> PROBLEM
Find the line holding "implemented in the" in the entries below. Give it again exactly, along with every line after it up to and including the line holding "the long form.".

Stored data

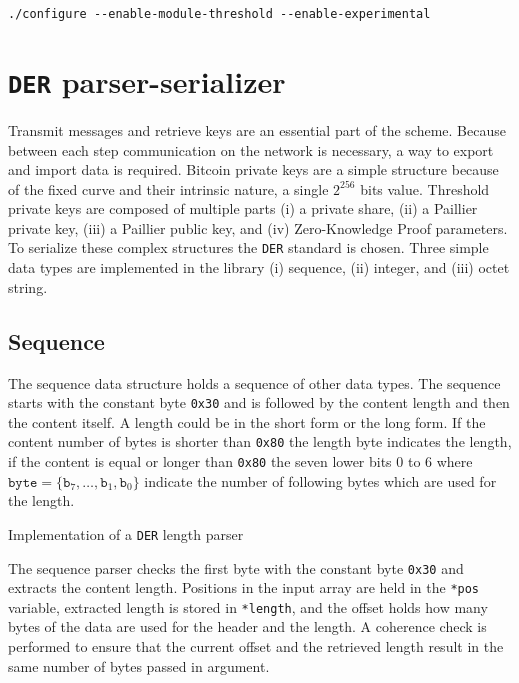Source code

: \begin{verbatim}
./configure --enable-module-threshold --enable-experimental
\end{verbatim}


\section{\texttt{DER} parser-serializer}

Transmit messages and retrieve keys are an essential part of the scheme. Because
between each step communication on the network is necessary, a way to export
and import data is required. Bitcoin private keys are a simple structure because
of the fixed curve and their intrinsic nature, a single $2^{256}$ bits value.
Threshold private keys are composed of multiple parts (i) a private
share, (ii) a Paillier private key, (iii) a Paillier public key, and (iv)
Zero-Knowledge Proof parameters. To serialize these complex structures the
\texttt{DER} standard is chosen. Three simple data types are implemented in the
library (i) sequence, (ii) integer, and (iii) octet string.

\subsection{Sequence}

The sequence data structure holds a sequence of other data types.
The sequence starts with the constant byte \texttt{0x30} and is followed by the
content length and then the content itself. A length could be in the short form or
the long form. If the content number of bytes is shorter than \texttt{0x80} the
length byte indicates the length, if the content is equal or longer than
\texttt{0x80} the seven lower bits 0 to 6 where $\texttt{byte} = \{
\texttt{b}_7, \dots, \texttt{b}_1, \texttt{b}_0\}$ indicate the number of
following bytes which are used for the length.

\begin{listing}
	\caption{Implementation of a \texttt{DER} length parser}
	\label{lst:implDERLengthParser}
\end{listing}

The sequence parser checks the first byte with the constant byte \texttt{0x30} and
extracts the content length. Positions in the input array are held in the
\texttt{*pos} variable, extracted length is stored in \texttt{*length}, and the
offset holds how many bytes of the data are used for the header and the length.
A coherence check is performed to ensure that the current offset and the
retrieved length result in the same number of bytes passed in argument.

> EXPECTED OUTPUT
\texttt{DER} standard is chosen. Three simple data types are implemented in the
library (i) sequence, (ii) integer, and (iii) octet string.

\subsection{Sequence}

The sequence data structure holds a sequence of other data types.
The sequence starts with the constant byte \texttt{0x30} and is followed by the
content length and then the content itself. A length could be in the short form or
the long form. If the content number of bytes is shorter than \texttt{0x80} the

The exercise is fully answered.